Saved entries:
________________

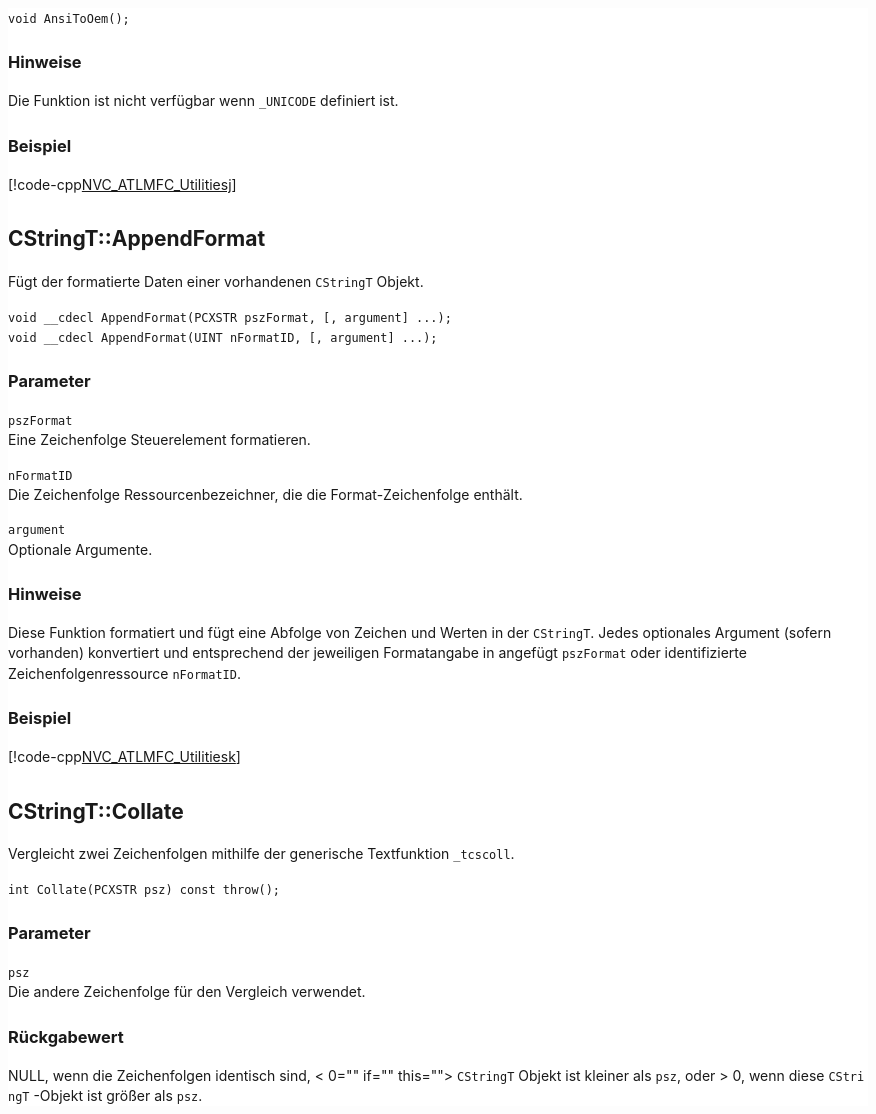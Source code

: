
 ```  
void AnsiToOem();
```  
  
### <a name="remarks"></a>Hinweise  
 Die Funktion ist nicht verfügbar wenn `_UNICODE` definiert ist.  
  
### <a name="example"></a>Beispiel  
 [!code-cpp[NVC_ATLMFC_Utilities&#106;](../../atl-mfc-shared/codesnippet/cpp/cstringt-class_2.cpp)]  
  
##  <a name="a-nameappendformata--cstringtappendformat"></a><a name="appendformat"></a>CStringT::AppendFormat  
 Fügt der formatierte Daten einer vorhandenen `CStringT` Objekt.  
  
```  
void __cdecl AppendFormat(PCXSTR pszFormat, [, argument] ...);
void __cdecl AppendFormat(UINT nFormatID, [, argument] ...);
```  
  
### <a name="parameters"></a>Parameter  
 `pszFormat`  
 Eine Zeichenfolge Steuerelement formatieren.  
  
 `nFormatID`  
 Die Zeichenfolge Ressourcenbezeichner, die die Format-Zeichenfolge enthält.  
  
 `argument`  
 Optionale Argumente.  
  
### <a name="remarks"></a>Hinweise  
 Diese Funktion formatiert und fügt eine Abfolge von Zeichen und Werten in der `CStringT`. Jedes optionales Argument (sofern vorhanden) konvertiert und entsprechend der jeweiligen Formatangabe in angefügt `pszFormat` oder identifizierte Zeichenfolgenressource `nFormatID`.  
  
### <a name="example"></a>Beispiel  
 [!code-cpp[NVC_ATLMFC_Utilities&#107;](../../atl-mfc-shared/codesnippet/cpp/cstringt-class_3.cpp)]  
  
##  <a name="a-namecollatea--cstringtcollate"></a><a name="collate"></a>CStringT::Collate  
 Vergleicht zwei Zeichenfolgen mithilfe der generische Textfunktion `_tcscoll`.  
  
```  
int Collate(PCXSTR psz) const throw();
```  
  
### <a name="parameters"></a>Parameter  
 `psz`  
 Die andere Zeichenfolge für den Vergleich verwendet.  
  
### <a name="return-value"></a>Rückgabewert  
 NULL, wenn die Zeichenfolgen identisch sind, < 0="" if="" this=""> `CStringT` Objekt ist kleiner als `psz`, oder > 0, wenn diese `CStringT` -Objekt ist größer als `psz`.  
  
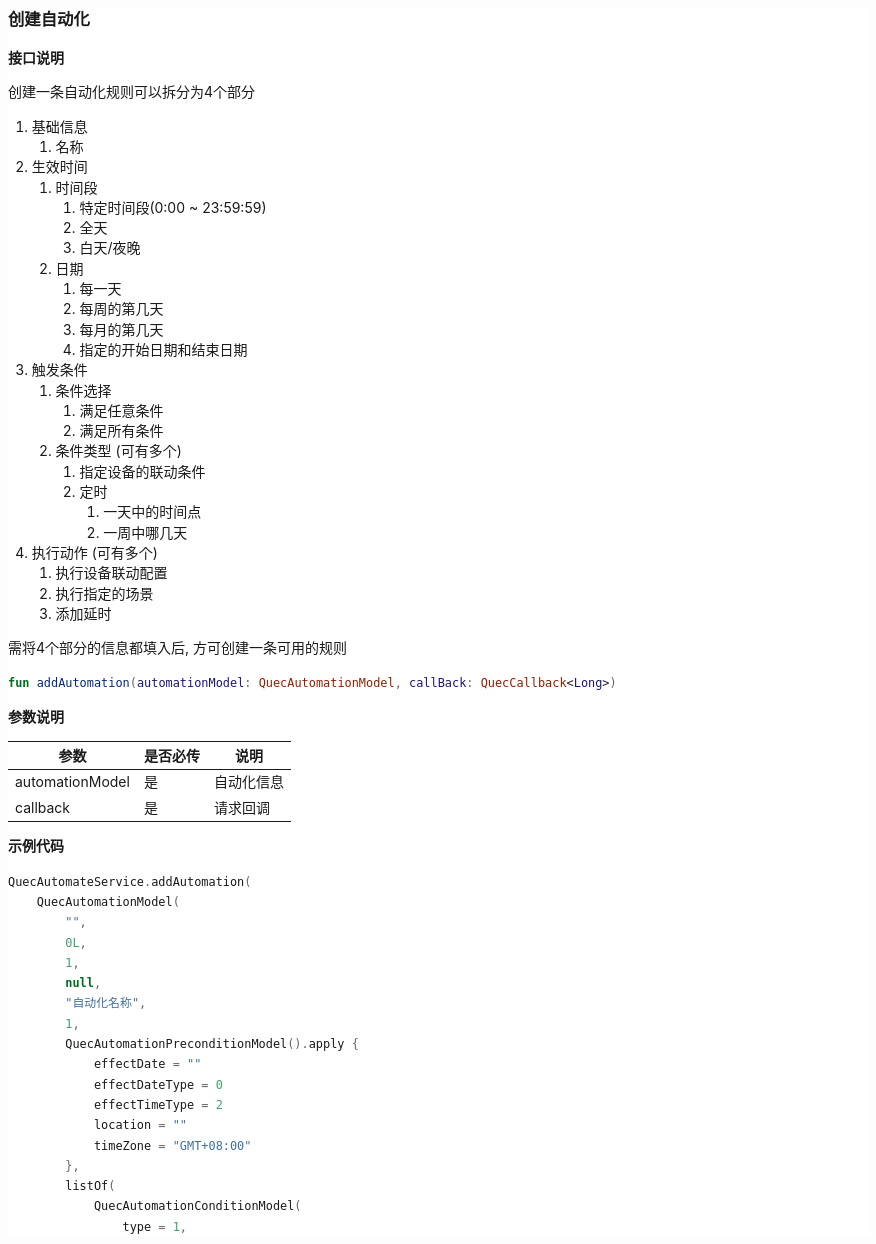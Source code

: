 ### 创建自动化

**接口说明**

创建一条自动化规则可以拆分为4个部分

1. 基础信息
    1. 名称
2. 生效时间
    1. 时间段
        1. 特定时间段(0:00 ~ 23:59:59)
        2. 全天
        3. 白天/夜晚
    2. 日期
        1. 每一天
        2. 每周的第几天
        3. 每月的第几天
        4. 指定的开始日期和结束日期
3. 触发条件
    1. 条件选择
        1. 满足任意条件
        2. 满足所有条件
    2. 条件类型 (可有多个)
        1. 指定设备的联动条件
        2. 定时
            1. 一天中的时间点
            2. 一周中哪几天
4. 执行动作 (可有多个)
    1. 执行设备联动配置
    2. 执行指定的场景
    3. 添加延时

需将4个部分的信息都填入后, 方可创建一条可用的规则

```kotlin
fun addAutomation(automationModel: QuecAutomationModel, callBack: QuecCallback<Long>)
```

**参数说明**

| 参数              | 是否必传 | 说明    |
|-----------------|------|-------|
| automationModel | 是    | 自动化信息 |
| callback        | 是    | 请求回调  |

**示例代码**

```kotlin
QuecAutomateService.addAutomation(
    QuecAutomationModel(
        "",
        0L,
        1,
        null,
        "自动化名称",
        1,
        QuecAutomationPreconditionModel().apply {
            effectDate = ""
            effectDateType = 0
            effectTimeType = 2
            location = ""
            timeZone = "GMT+08:00"
        },
        listOf(
            QuecAutomationConditionModel(
                type = 1,
```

________________

▶ **REQUIREMENT**
Apart from the images, the entries above must be returned without alteration.

▶ **SOLUTION TO THIS EXERCISE**
Source code

:
 ```  
void AnsiToOem();
```  
  
### <a name="remarks"></a>Hinweise  
 Die Funktion ist nicht verfügbar wenn `_UNICODE` definiert ist.  
  
### <a name="example"></a>Beispiel  
 [!code-cpp[NVC_ATLMFC_Utilities&#106;](../../atl-mfc-shared/codesnippet/cpp/cstringt-class_2.cpp)]  
  
##  <a name="a-nameappendformata--cstringtappendformat"></a><a name="appendformat"></a>CStringT::AppendFormat  
 Fügt der formatierte Daten einer vorhandenen `CStringT` Objekt.  
  
```  
void __cdecl AppendFormat(PCXSTR pszFormat, [, argument] ...);
void __cdecl AppendFormat(UINT nFormatID, [, argument] ...);
```  
  
### <a name="parameters"></a>Parameter  
 `pszFormat`  
 Eine Zeichenfolge Steuerelement formatieren.  
  
 `nFormatID`  
 Die Zeichenfolge Ressourcenbezeichner, die die Format-Zeichenfolge enthält.  
  
 `argument`  
 Optionale Argumente.  
  
### <a name="remarks"></a>Hinweise  
 Diese Funktion formatiert und fügt eine Abfolge von Zeichen und Werten in der `CStringT`. Jedes optionales Argument (sofern vorhanden) konvertiert und entsprechend der jeweiligen Formatangabe in angefügt `pszFormat` oder identifizierte Zeichenfolgenressource `nFormatID`.  
  
### <a name="example"></a>Beispiel  
 [!code-cpp[NVC_ATLMFC_Utilities&#107;](../../atl-mfc-shared/codesnippet/cpp/cstringt-class_3.cpp)]  
  
##  <a name="a-namecollatea--cstringtcollate"></a><a name="collate"></a>CStringT::Collate  
 Vergleicht zwei Zeichenfolgen mithilfe der generische Textfunktion `_tcscoll`.  
  
```  
int Collate(PCXSTR psz) const throw();
```  
  
### <a name="parameters"></a>Parameter  
 `psz`  
 Die andere Zeichenfolge für den Vergleich verwendet.  
  
### <a name="return-value"></a>Rückgabewert  
 NULL, wenn die Zeichenfolgen identisch sind, < 0="" if="" this=""> `CStringT` Objekt ist kleiner als `psz`, oder > 0, wenn diese `CStringT` -Objekt ist größer als `psz`.  
  
Source code

: ### 创建自动化

**接口说明**

创建一条自动化规则可以拆分为4个部分

1. 基础信息
    1. 名称
2. 生效时间
    1. 时间段
        1. 特定时间段(0:00 ~ 23:59:59)
        2. 全天
        3. 白天/夜晚
    2. 日期
        1. 每一天
        2. 每周的第几天
        3. 每月的第几天
        4. 指定的开始日期和结束日期
3. 触发条件
    1. 条件选择
        1. 满足任意条件
        2. 满足所有条件
    2. 条件类型 (可有多个)
        1. 指定设备的联动条件
        2. 定时
            1. 一天中的时间点
            2. 一周中哪几天
4. 执行动作 (可有多个)
    1. 执行设备联动配置
    2. 执行指定的场景
    3. 添加延时

需将4个部分的信息都填入后, 方可创建一条可用的规则

```kotlin
fun addAutomation(automationModel: QuecAutomationModel, callBack: QuecCallback<Long>)
```

**参数说明**

| 参数              | 是否必传 | 说明    |
|-----------------|------|-------|
| automationModel | 是    | 自动化信息 |
| callback        | 是    | 请求回调  |

**示例代码**

```kotlin
QuecAutomateService.addAutomation(
    QuecAutomationModel(
        "",
        0L,
        1,
        null,
        "自动化名称",
        1,
        QuecAutomationPreconditionModel().apply {
            effectDate = ""
            effectDateType = 0
            effectTimeType = 2
            location = ""
            timeZone = "GMT+08:00"
        },
        listOf(
            QuecAutomationConditionModel(
                type = 1,
```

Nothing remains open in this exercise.